Records to process –
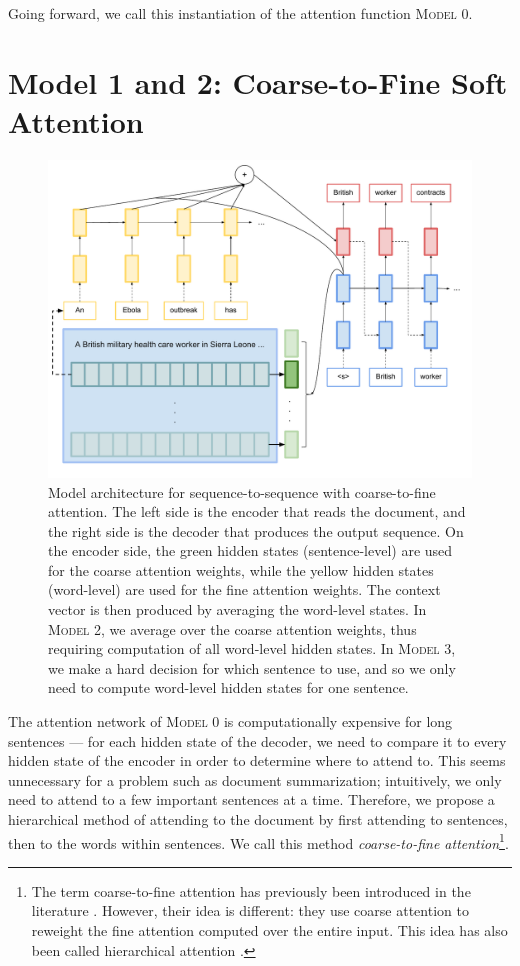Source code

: \documentclass[12pt]{report}
\begin{document}
Going forward, we call this instantiation of the attention function \textsc{Model 0}.


\section{Model 1 and 2: Coarse-to-Fine Soft Attention}

\begin{figure}
\includegraphics[width=\textwidth]{images/coarse_to_fine.pdf}
\caption[Coarse-to-Fine Attention Model]{Model architecture for sequence-to-sequence with coarse-to-fine attention. The left side is the encoder that reads the document, and the right side is the decoder that produces the output sequence. On the encoder side, the green hidden states (sentence-level) are used for the coarse attention weights, while the yellow hidden states (word-level) are used for the fine attention weights. The context vector is then produced by averaging the word-level states. In \textsc{Model 2}, we average over the coarse attention weights, thus requiring computation of all word-level hidden states. In \textsc{Model 3}, we make a hard decision for which sentence to use, and so we only need to compute word-level hidden states for one sentence.}
\label{fig:coarsetofine}
\end{figure}

The attention network of \textsc{Model 0} is computationally expensive for long sentences --- for each hidden state of the decoder, we need to compare it to every hidden state of the encoder in order to determine where to attend to.
This seems unnecessary for a problem such as document summarization; intuitively, we only need to attend to a few important sentences at a time. Therefore, we propose a hierarchical method of attending to the document by first attending to sentences, then to the words within sentences. We call this method \emph{coarse-to-fine attention}\footnote{The term coarse-to-fine attention has previously been introduced in the literature \citep{mei2016}. However, their idea is different: they use coarse attention to reweight the fine attention computed over the entire input. This idea has also been called hierarchical attention \citep{nallapati2016seq2seq}.}.
\end{document}
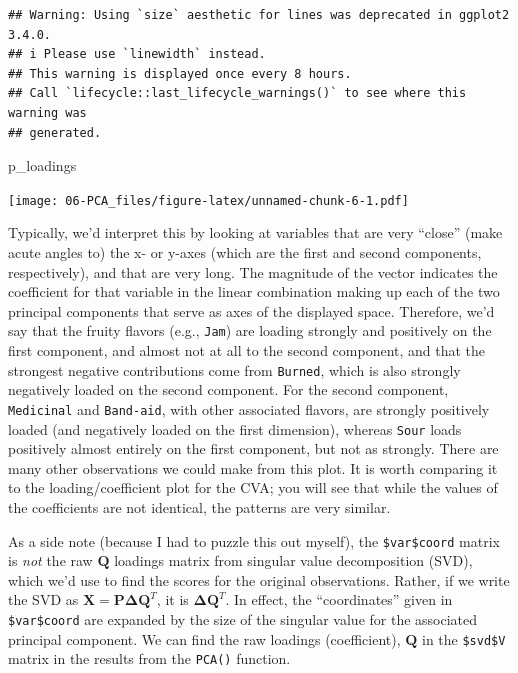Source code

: \documentclass[
]{book}
\newenvironment{Shaded}{\begin{snugshade}}{\end{snugshade}}
\newcommand{\NormalTok}[1]{#1}
\begin{document}
\begin{verbatim}
## Warning: Using `size` aesthetic for lines was deprecated in ggplot2 3.4.0.
## i Please use `linewidth` instead.
## This warning is displayed once every 8 hours.
## Call `lifecycle::last_lifecycle_warnings()` to see where this warning was
## generated.
\end{verbatim}

\begin{Shaded}
\begin{Highlighting}[]
\NormalTok{p\_loadings}
\end{Highlighting}
\end{Shaded}

\texttt{[image: 06-PCA\_files/figure-latex/unnamed-chunk-6-1.pdf]}

Typically, we'd interpret this by looking at variables that are very ``close'' (make acute angles to) the x- or y-axes (which are the first and second components, respectively), and that are very long. The magnitude of the vector indicates the coefficient for that variable in the linear combination making up each of the two principal components that serve as axes of the displayed space. Therefore, we'd say that the fruity flavors (e.g., \texttt{Jam}) are loading strongly and positively on the first component, and almost not at all to the second component, and that the strongest negative contributions come from \texttt{Burned}, which is also strongly negatively loaded on the second component. For the second component, \texttt{Medicinal} and \texttt{Band-aid}, with other associated flavors, are strongly positively loaded (and negatively loaded on the first dimension), whereas \texttt{Sour} loads positively almost entirely on the first component, but not as strongly. There are many other observations we could make from this plot. It is worth comparing it to the loading/coefficient plot for the CVA; you will see that while the values of the coefficients are not identical, the patterns are very similar.

As a side note (because I had to puzzle this out myself), the \texttt{\$var\$coord} matrix is \emph{not} the raw \(\mathbf{Q}\) loadings matrix from singular value decomposition (SVD), which we'd use to find the scores for the original observations. Rather, if we write the SVD as \(\mathbf{X} = \mathbf{P \Delta Q}^T\), it is \(\mathbf{\Delta Q}^T\). In effect, the ``coordinates'' given in \texttt{\$var\$coord} are expanded by the size of the singular value for the associated principal component. We can find the raw loadings (coefficient), \(\mathbf Q\) in the \texttt{\$svd\$V} matrix in the results from the \texttt{PCA()} function.
\end{document}
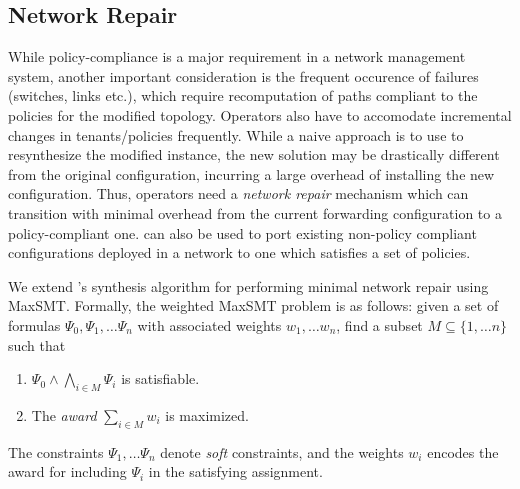 \subsection{Network Repair}
While policy-compliance is a major requirement in a network management system,
another important consideration is the frequent occurence of failures (switches, links etc.),
which require recomputation of paths compliant to the policies for the modified topology. Operators also have to accomodate incremental changes in tenants/policies frequently. 
While a naive approach is to use \name to resynthesize the modified instance,
the new solution may be drastically different from the original configuration, incurring a
large overhead of installing the new configuration. Thus, operators
need a \emph{network repair} mechanism which can transition with minimal
overhead from the current
forwarding configuration to a policy-compliant one. 
\name can also be used to
port existing non-policy compliant configurations deployed in a network to
one which satisfies a set of policies.

We extend \name's synthesis algorithm for performing
minimal network repair using MaxSMT.  
Formally, the weighted MaxSMT problem is as follows: given a set
of formulas $\Psi_0, \Psi_1, \ldots \Psi_n$ with associated 
weights $w_1, \ldots w_n$, find a subset $M \subseteq \{1, \ldots n\}$
such that 
\begin{enumerate}
	\item $\Psi_0 \wedge \bigwedge_{i \in M} \Psi_i$ is satisfiable.
	\item The \emph{award} $\sum_{i \in M} w_i$  is maximized.
\end{enumerate}
The constraints $\Psi_1, \ldots \Psi_n$ denote \emph{soft} constraints, and
the weights $w_i$ encodes the award for including $\Psi_i$ in the satisfying
assignment. 

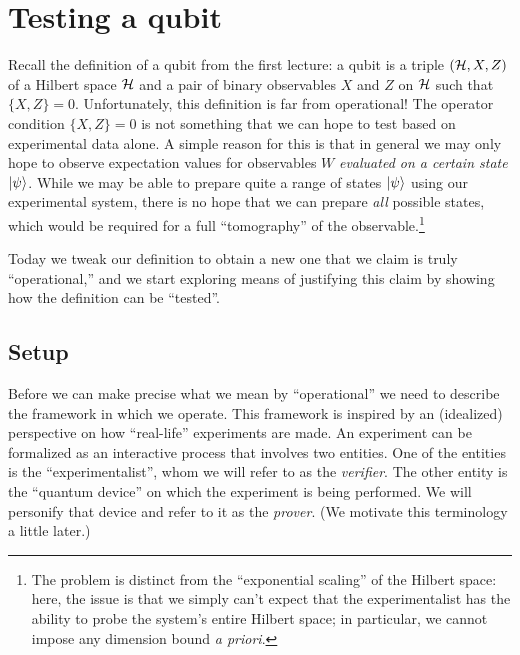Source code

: \chapter{Testing a qubit}

Recall the definition of a qubit from the first lecture: a qubit is a triple $(\mathcal{H},X,Z)$ of a Hilbert space $\mathcal{H}$ and a pair of binary observables $X$ and $Z$ on $\mathcal{H}$ such that $\{X,Z\}=0$. Unfortunately, this definition is far from operational! The operator condition $\{X,Z\}=0$ is not something that we can hope to test based on experimental data alone. A simple reason for this is that in general we may only hope to observe expectation values for observables $W$ \emph{evaluated on a certain state} $|\psi\rangle$. While we may be able to prepare quite a range of states $|\psi\rangle$ using our experimental system, there is no hope that we can prepare \emph{all} possible states, which would be required for a full ``tomography'' of the observable.\footnote{The problem is distinct from the ``exponential scaling'' of the Hilbert space: here, the issue is that we simply can't expect that the experimentalist has the ability to probe the system's entire Hilbert space; in particular, we cannot impose any dimension bound \emph{a priori}.} 

Today we tweak our definition to obtain a new one that we claim is truly ``operational,'' and we start exploring means of justifying this claim by showing how the definition can be ``tested''. 

\section{Setup}

Before we can make precise what we mean by ``operational'' we need to describe the framework in which we operate. This framework is inspired by an (idealized) perspective on how ``real-life'' experiments are made. An experiment can be formalized as an interactive process that involves two entities. One of the entities is the ``experimentalist'', whom we will refer to as the \emph{verifier}. The other entity is the ``quantum device'' on which the experiment is being performed. We will personify that device and refer to it as the \emph{prover}. (We motivate this terminology a little later.) 

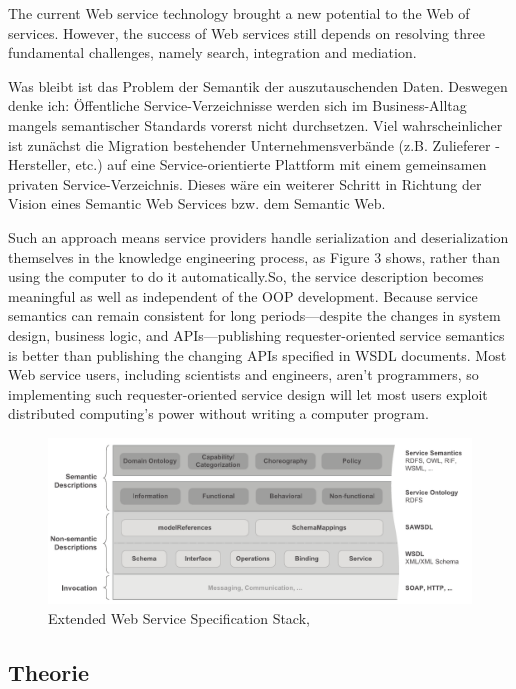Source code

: \documentclass[10pt,a4paper]{article}
\begin{document}
The current Web service technology brought a new potential
to the Web of services. However, the success of Web
services still depends on resolving three fundamental challenges,
namely search, integration and mediation. \cite{WSMOLITE}

Was bleibt ist das Problem der Semantik der auszutauschenden Daten. Deswegen denke ich: Öffentliche Service-Verzeichnisse werden sich im Business-Alltag mangels semantischer Standards vorerst nicht durchsetzen. Viel wahrscheinlicher ist zunächst die Migration bestehender Unternehmensverbände (z.B. Zulieferer - Hersteller, etc.) auf eine Service-orientierte Plattform mit einem gemeinsamen privaten Service-Verzeichnis. Dieses wäre ein weiterer Schritt in Richtung der Vision eines Semantic Web Services bzw. dem Semantic Web.  \cite{hhxmlwssoa} 

Such an approach means service providers handle serialization
and deserialization themselves in the knowledge
engineering process, as Figure 3 shows, rather than using
the computer to do it automatically.So, the service description
becomes meaningful as well as independent of the
OOP development.
Because service semantics can remain consistent for long
periods—despite the changes in system design, business
logic, and APIs—publishing requester-oriented service
semantics is better than publishing the changing APIs specified
in WSDL documents. Most Web service users, including
scientists and engineers, aren’t programmers, so
implementing such requester-oriented service design will
let most users exploit distributed computing’s power without
writing a computer program. \cite{shi1}

\begin{figure}
\includegraphics[width=14cm]{media/Extended-Web-Service-Specification-Stack.pdf}
\caption{Extended Web Service Specification Stack, \cite{WSMOLITE}}
\end{figure}

\subsection{Theorie}
\end{document}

How to complete this task – Whichever lines of the data include the word "minimal", pull them out.

Response area –
need a \emph{network repair} mechanism which can transition with minimal
minimal network repair using MaxSMT.  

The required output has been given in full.